According to the BBC, Russia passed a law imposing heavy fines for providing information about homosexuality to people under the age of 18 in June, which has been criticised by Western politicians and human rights groups.
In an open letter to Cameron, International Olympic Committee (IOC) and London 2012's Lord Coe, Fry had slammed Russia for 'making scapegoats of gay people' although he later acknowledged that the Games would go ahead in Sochi.
Although Cameron said that he shared Fry's 'deep concern about the abuse of gay people in Russia', he however, refused to give his backing to a boycott, although Fry later admitted that it was probably not realistic to call for a move or a boycott at this stage in terms of it achieving its objective.

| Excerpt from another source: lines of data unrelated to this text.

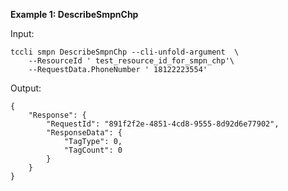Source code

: **Example 1: DescribeSmpnChp**



Input: 

```
tccli smpn DescribeSmpnChp --cli-unfold-argument  \
    --ResourceId ' test_resource_id_for_smpn_chp'\
    --RequestData.PhoneNumber ' 18122223554'
```

Output: 
```
{
    "Response": {
        "RequestId": "891f2f2e-4851-4cd8-9555-8d92d6e77902",
        "ResponseData": {
            "TagType": 0,
            "TagCount": 0
        }
    }
}
```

However, Fry advised athletes to make a symbolic protest, suggesting it could be a gesture such as crossing their hands in front of their chest, adding that he hoped that such a move would 'show solidarity' to the gay people of Russia who are being tormented and brutalised every day.
Meanwhile, former Kremlin adviser Alexander Nekrassov hit out at Fry's ban call, saying that Fry's comparison of Russia with Nazi Germany was 'over the top' and 'went against' the interests of the gay community, adding that the new law was designed to protect children against all forms of 'sexualisation'.
The Games are due to take place in the Black Sea resort of Sochi in southern Russia in February next year, the report added.